*** STUDY MATERIAL Section Begins ***

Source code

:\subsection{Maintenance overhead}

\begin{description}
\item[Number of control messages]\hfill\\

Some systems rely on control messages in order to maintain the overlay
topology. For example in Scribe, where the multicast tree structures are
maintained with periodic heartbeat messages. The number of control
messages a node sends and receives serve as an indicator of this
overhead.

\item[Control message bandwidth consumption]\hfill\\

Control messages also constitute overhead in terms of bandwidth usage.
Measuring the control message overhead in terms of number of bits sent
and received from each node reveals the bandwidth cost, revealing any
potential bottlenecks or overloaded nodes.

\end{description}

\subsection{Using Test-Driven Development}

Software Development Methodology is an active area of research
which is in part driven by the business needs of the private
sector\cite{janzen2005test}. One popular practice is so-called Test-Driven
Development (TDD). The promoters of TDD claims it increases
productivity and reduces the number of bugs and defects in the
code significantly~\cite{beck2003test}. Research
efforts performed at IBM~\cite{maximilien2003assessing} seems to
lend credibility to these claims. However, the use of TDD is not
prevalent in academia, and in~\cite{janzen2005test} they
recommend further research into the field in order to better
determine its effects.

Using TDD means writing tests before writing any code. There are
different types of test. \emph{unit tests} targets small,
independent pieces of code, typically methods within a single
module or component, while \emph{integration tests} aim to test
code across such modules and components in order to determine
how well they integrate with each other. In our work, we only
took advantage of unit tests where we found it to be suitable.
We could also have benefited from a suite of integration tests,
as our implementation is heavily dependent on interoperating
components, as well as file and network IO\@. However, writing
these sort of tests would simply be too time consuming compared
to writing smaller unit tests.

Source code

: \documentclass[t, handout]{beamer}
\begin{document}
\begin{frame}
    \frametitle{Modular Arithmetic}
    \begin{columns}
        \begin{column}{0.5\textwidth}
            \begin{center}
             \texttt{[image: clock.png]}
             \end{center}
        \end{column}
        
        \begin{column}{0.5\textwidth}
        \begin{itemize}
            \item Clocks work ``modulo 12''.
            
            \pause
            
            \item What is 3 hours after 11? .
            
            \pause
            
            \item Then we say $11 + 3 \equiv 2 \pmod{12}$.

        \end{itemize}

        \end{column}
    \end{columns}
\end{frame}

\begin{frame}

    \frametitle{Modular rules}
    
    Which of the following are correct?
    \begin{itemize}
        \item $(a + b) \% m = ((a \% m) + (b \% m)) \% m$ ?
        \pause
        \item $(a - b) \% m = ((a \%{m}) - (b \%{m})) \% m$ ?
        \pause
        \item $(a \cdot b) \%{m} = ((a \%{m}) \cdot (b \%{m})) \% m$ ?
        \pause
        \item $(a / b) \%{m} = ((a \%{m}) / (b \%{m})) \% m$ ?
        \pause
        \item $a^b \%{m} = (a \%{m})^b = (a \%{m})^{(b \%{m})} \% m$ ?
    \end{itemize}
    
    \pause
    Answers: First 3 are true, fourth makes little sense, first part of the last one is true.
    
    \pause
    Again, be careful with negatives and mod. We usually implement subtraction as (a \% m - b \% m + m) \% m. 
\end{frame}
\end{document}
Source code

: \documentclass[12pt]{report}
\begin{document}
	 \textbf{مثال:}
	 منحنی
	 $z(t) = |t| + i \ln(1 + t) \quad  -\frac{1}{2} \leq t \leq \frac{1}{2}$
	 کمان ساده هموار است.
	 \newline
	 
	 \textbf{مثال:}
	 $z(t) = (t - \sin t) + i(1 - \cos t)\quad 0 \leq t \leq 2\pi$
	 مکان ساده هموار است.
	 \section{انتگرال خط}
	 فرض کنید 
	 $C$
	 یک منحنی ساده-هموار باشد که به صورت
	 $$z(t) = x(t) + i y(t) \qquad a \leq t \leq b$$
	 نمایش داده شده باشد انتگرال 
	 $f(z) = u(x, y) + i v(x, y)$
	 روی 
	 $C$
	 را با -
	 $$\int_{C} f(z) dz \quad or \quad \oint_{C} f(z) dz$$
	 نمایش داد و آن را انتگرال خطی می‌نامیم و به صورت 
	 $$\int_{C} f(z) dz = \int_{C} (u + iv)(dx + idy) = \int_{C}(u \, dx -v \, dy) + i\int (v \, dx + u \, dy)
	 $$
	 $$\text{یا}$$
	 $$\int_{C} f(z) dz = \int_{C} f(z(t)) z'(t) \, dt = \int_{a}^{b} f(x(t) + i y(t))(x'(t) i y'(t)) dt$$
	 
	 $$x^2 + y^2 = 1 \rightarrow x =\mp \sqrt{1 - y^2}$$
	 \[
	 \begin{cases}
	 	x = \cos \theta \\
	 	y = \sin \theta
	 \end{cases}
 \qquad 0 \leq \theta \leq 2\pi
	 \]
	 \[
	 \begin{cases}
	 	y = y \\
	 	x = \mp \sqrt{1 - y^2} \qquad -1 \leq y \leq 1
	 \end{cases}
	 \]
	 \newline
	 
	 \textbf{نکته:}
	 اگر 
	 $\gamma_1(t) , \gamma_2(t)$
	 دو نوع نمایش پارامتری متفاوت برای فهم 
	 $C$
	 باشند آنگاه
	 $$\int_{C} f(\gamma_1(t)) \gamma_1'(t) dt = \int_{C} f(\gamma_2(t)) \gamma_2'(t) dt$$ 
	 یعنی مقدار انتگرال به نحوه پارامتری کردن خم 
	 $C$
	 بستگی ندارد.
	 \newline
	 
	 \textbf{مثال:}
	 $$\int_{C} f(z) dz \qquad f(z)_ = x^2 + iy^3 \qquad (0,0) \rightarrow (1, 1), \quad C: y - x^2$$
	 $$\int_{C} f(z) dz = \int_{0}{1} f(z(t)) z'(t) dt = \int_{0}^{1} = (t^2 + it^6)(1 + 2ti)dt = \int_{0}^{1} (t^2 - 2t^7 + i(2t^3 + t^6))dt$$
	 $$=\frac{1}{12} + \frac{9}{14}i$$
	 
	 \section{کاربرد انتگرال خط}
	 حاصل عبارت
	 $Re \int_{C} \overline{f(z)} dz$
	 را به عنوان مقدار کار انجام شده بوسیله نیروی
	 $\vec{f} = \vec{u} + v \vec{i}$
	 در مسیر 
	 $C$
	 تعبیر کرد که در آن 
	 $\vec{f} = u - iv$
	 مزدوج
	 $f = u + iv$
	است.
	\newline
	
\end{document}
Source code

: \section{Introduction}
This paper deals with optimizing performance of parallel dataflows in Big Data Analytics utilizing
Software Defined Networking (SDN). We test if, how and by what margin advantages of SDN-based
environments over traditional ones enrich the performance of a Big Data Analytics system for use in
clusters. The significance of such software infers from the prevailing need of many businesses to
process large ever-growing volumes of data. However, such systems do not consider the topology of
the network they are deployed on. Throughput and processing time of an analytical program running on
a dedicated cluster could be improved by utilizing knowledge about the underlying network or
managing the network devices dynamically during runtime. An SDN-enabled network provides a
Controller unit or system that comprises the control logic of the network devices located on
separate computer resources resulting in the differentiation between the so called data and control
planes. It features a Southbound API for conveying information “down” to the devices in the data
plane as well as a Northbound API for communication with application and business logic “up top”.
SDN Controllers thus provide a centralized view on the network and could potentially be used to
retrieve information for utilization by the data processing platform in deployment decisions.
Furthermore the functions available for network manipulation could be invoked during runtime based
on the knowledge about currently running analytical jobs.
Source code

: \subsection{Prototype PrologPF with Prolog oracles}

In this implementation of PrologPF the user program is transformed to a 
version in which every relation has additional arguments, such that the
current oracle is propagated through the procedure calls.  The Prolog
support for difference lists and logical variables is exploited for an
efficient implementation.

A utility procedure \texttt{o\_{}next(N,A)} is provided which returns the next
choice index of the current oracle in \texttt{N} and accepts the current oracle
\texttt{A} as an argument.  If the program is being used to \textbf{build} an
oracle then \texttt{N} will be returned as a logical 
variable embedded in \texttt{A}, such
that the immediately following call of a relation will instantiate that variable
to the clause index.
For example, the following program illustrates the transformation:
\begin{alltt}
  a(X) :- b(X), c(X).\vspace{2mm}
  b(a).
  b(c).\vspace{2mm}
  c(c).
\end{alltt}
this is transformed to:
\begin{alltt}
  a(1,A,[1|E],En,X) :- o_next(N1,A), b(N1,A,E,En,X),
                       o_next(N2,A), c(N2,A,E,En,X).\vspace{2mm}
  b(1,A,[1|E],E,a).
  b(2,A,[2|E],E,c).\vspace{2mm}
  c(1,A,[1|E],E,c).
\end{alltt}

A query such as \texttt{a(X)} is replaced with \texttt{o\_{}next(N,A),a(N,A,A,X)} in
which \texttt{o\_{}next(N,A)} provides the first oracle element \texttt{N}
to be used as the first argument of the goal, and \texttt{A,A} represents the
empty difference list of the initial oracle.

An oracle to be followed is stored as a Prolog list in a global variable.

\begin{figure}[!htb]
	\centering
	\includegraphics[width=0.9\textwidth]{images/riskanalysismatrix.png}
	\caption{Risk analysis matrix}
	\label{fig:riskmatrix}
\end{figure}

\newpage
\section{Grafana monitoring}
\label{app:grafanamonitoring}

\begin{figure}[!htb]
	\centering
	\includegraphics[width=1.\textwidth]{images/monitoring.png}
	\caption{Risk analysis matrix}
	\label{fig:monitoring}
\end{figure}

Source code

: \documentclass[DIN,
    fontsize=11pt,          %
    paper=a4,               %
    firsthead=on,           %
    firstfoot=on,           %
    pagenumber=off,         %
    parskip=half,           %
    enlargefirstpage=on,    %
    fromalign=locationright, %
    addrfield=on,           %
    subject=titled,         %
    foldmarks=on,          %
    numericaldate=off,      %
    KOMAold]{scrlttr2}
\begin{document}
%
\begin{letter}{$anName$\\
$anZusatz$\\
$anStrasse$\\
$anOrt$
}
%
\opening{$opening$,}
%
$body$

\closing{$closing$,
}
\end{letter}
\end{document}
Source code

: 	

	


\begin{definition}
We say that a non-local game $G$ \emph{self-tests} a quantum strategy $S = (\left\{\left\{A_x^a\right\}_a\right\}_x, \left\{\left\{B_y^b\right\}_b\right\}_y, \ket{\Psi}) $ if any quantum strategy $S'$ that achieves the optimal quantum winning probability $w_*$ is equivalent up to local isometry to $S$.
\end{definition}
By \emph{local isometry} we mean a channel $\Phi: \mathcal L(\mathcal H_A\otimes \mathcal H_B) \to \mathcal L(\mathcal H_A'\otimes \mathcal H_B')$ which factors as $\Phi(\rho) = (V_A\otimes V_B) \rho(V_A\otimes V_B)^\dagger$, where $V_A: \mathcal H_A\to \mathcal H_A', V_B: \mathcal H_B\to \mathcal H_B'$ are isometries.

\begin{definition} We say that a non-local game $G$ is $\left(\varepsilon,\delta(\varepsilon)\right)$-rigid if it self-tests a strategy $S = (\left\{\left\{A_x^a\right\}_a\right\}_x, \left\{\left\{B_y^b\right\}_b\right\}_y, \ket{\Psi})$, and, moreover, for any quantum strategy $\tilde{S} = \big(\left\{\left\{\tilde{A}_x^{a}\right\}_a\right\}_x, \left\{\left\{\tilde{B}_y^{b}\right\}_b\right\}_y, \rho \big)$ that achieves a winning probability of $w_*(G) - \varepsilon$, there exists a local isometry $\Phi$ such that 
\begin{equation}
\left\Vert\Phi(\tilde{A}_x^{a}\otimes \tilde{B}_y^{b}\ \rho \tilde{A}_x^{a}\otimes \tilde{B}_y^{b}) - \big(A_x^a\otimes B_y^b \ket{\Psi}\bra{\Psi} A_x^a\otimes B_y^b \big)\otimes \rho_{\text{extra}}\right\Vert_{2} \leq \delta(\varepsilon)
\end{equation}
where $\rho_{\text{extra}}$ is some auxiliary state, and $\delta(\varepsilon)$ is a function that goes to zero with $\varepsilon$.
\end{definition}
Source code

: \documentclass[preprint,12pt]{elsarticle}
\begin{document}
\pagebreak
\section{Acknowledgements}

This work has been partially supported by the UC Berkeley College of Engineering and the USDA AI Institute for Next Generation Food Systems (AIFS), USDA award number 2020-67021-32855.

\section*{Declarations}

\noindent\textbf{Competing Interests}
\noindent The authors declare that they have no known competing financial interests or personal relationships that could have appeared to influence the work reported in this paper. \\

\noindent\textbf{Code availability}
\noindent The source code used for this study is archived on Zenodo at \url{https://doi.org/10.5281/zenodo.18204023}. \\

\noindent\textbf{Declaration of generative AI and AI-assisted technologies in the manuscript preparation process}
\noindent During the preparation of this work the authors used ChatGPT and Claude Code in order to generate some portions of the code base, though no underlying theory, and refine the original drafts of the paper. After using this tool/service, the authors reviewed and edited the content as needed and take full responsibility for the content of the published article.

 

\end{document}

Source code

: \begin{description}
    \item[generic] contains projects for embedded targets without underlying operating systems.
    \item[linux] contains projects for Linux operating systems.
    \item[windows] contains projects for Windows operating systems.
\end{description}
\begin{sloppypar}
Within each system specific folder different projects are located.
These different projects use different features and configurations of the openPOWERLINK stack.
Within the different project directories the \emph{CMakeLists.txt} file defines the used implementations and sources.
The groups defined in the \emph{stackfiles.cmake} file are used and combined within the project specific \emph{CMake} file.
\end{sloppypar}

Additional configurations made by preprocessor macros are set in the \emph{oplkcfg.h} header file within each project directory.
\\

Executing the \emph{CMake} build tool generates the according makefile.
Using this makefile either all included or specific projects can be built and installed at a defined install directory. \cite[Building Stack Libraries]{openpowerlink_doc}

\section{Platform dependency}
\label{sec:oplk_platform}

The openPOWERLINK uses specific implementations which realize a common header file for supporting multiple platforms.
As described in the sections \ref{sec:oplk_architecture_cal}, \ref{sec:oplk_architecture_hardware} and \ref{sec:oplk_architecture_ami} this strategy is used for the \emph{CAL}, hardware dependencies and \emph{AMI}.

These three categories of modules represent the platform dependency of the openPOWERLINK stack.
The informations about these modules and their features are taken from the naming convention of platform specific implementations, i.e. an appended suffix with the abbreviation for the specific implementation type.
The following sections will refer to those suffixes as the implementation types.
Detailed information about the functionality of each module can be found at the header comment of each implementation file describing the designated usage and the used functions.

*** STUDY MATERIAL Section Ends ***

The first line of the entries above and every line after it, up to and including the line with "Measuring the control", should be set down exactly.

_TASK ANSWER_
Source code

:\subsection{Maintenance overhead}

\begin{description}
\item[Number of control messages]\hfill\\

Some systems rely on control messages in order to maintain the overlay
topology. For example in Scribe, where the multicast tree structures are
maintained with periodic heartbeat messages. The number of control
messages a node sends and receives serve as an indicator of this
overhead.

\item[Control message bandwidth consumption]\hfill\\

Control messages also constitute overhead in terms of bandwidth usage.
Measuring the control message overhead in terms of number of bits sent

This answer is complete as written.